Select the Runtime → "Change runtime type" menu to enable a GPU accelerator, 
and then re-execute this cell.


In [2]:
# metrics
from sklearn.metrics import mean_squared_error
from sklearn.metrics import mean_absolute_error
from sklearn.metrics import r2_score
from sklearn.preprocessing import MinMaxScaler

# high-language sequential modeling
from keras.models import Sequential
from keras.layers import Dense
from keras.layers import LSTM
from keras import optimizers

# misc
from pandas import DataFrame
from pandas import Series
from pandas import concat
from pandas import read_csv
from pandas import datetime
from math import sqrt
import matplotlib
matplotlib.use('Agg')
from matplotlib import pyplot
import numpy as np
import matplotlib.pyplot as plt

# statistic stationarity
from statsmodels.tsa.stattools import adfuller

# progress bar
from tqdm import tqdm
from tqdm.notebook import tnrange

Using TensorFlow backend.
  import pandas.util.testing as tm


In [3]:
class SourceFile:

    def __init__(self):
        self.source_file = ["https://raw.githubusercontent.com/aufawibowo/lstm-under-different-stability/master/dataset/SZSE%20200%20Historical%20Data.csv",
                "https://raw.githubusercontent.com/aufawibowo/lstm-under-different-stability/master/dataset/SZSE%20300%20Historical%20Data.csv",
                "https://raw.githubusercontent.com/aufawibowo/lstm-under-different-stability/master/dataset/Shanghai%20Shenzhen%20CSI%20300%20Historical%20Data.csv",
                 "https://raw.githubusercontent.com/aufawibowo/lstm-under-different-stability/master/dataset/Jakarta%20Stock%20Exchange%20Composite%20Index%20Historical%20Data.csv"]
    
        self.stock_name = ["SZSE 200",
                  "SZSE 300",
                  "CSI 300",
                  "JKSE"]

    def get_one_file(self, i):
        if isinstance(i, int):
            return self.source_file[i]
        else:
            return "Parameter i to index must be an integer"

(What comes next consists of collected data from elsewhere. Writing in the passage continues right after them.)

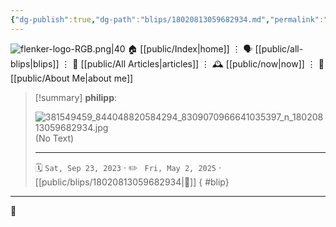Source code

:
 ```yaml
---
{"dg-publish":true,"dg-path":"blips/18020813059682934.md","permalink":"/blips/18020813059682934/","title":"philipp on instagram @ 2023-09-23","created":"2023-09-23T13:00:00","updated":"2025-05-02T17:43:08"}
---
```



<div class="transclusion internal-embed is-loaded"><div class="markdown-embed">




![flenker-logo-RGB.png|40](/img/user/attachments/flenker-logo-RGB.png)
🏠 [[public/Index\|home]]  ⋮ 🗣️ [[public/all-blips\|blips]] ⋮  📝 [[public/All Articles\|articles]]  ⋮ 🕰️ [[public/now\|now]] ⋮ 🪪 [[public/About Me\|about me]]


</div></div>


> [!summary] **philipp**:
>
> ![381549459_844048820584294_8309070966641035397_n_18020813059682934.jpg](/img/user/attachments/381549459_844048820584294_8309070966641035397_n_18020813059682934.jpg)
> (No Text)
> - - -
>
> 🗓️ <code>Sat, Sep 23, 2023</code>  · ✏️ <code> Fri, May 2, 2025</code>  · [[public/blips/18020813059682934\|🔗]]
{ #blip}


- - -

 👾
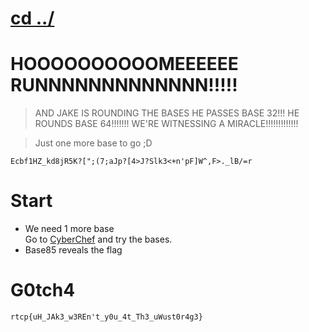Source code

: # [cd ../](../../index.md)
# HOOOOOOOOOOMEEEEEE RUNNNNNNNNNNNNN!!!!!

> AND JAKE IS ROUNDING THE BASES
> HE PASSES BASE 32!!!
> HE ROUNDS BASE 64!!!!!!!
> WE'RE WITNESSING A MIRACLE!!!!!!!!!!!!!

> Just one more base to go ;D

```
Ecbf1HZ_kd8jR5K?[";(7;aJp?[4>J?Slk3<+n'pF]W^,F>._lB/=r
```

# Start
- We need 1 more base  
Go to [CyberChef](https://gchq.github.io/CyberChef/) and try the bases.
- Base85 reveals the flag
# G0tch4
```
rtcp{uH_JAk3_w3REn't_y0u_4t_Th3_uWust0r4g3}
```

    def get_one_stock_name(self, i):
        return self.stock_name[i]

    def get_all_file():
        return self.source_file

    def get_all_stock_name(self,i):
        return self.stock_name

In [4]:
# data log debugger
data_log = {}

In [5]:
def timeseries_to_supervised(data, lag=1):
	df = DataFrame(data)
	columns = [df.shift(i) for i in range(1, lag+1)]
	columns.append(df)
	df = concat(columns, axis=1)
	df = df.drop(0)
	return df

In [6]:
def difference(dataset, interval=1):
	diff = list()
	for i in range(interval, len(dataset)):
		value = dataset[i] - dataset[i - interval]
		diff.append(value)
	return Series(diff)

In [7]:
def inverse_difference(history, yhat, interval=1):
	return yhat + history[-interval]

In [8]:
def scale(train, test):
	# fit scaler
	scaler = MinMaxScaler(feature_range=(0, 1))
	scaler = scaler.fit(train)
	train = train.reshape(train.shape[0], train.shape[1])
	train_scaled = scaler.transform(train)
	test = test.reshape(test.shape[0], test.shape[1])
	test_scaled = scaler.transform(test)
	return scaler, train_scaled, test_scaled

In [9]:
def invert_scale(scaler, X, yhat):
	new_row = [x for x in X] + [yhat]
	array = np.array(new_row)
	array = array.reshape(1, len(array))
	inverted = scaler.inverse_transform(array)
	return inverted[0, -1]

In [10]:
# evaluate the model on a dataset, returns RMSE in transformed units
def evaluate(model, raw_data, scaled_dataset, scaler, offset, batch_size):
    # separate
    X, y = scaled_dataset[:,0:-1], scaled_dataset[:,-1]
    # reshape
    reshaped = X.reshape(len(X), 1, 1)
    # forecast dataset
    output = model.predict(reshaped, batch_size=batch_size)
    # invert data transforms on forecast
    predictions = list()
    for i in range(len(output)):
        yhat = output[i,0]
        # invert scaling
        yhat = invert_scale(scaler, X[i], yhat)
        # invert differencing
        yhat = yhat + raw_data[i]
        # store forecast
        predictions.append(yhat)
    # report performance
    rmse = sqrt(mean_squared_error(raw_data[1:], predictions))
    mae = mean_absolute_error(raw_data[1:], predictions)
    r_squared = r2_score(raw_data[1:], predictions)
    # pd_test = DataFrame(raw_data[1:])
    # pd_test.to_csv('data_test.csv')
    # pd_predictions = DataFrame(predictions)
    # pd_predictions.to_csv('data_predictions.csv')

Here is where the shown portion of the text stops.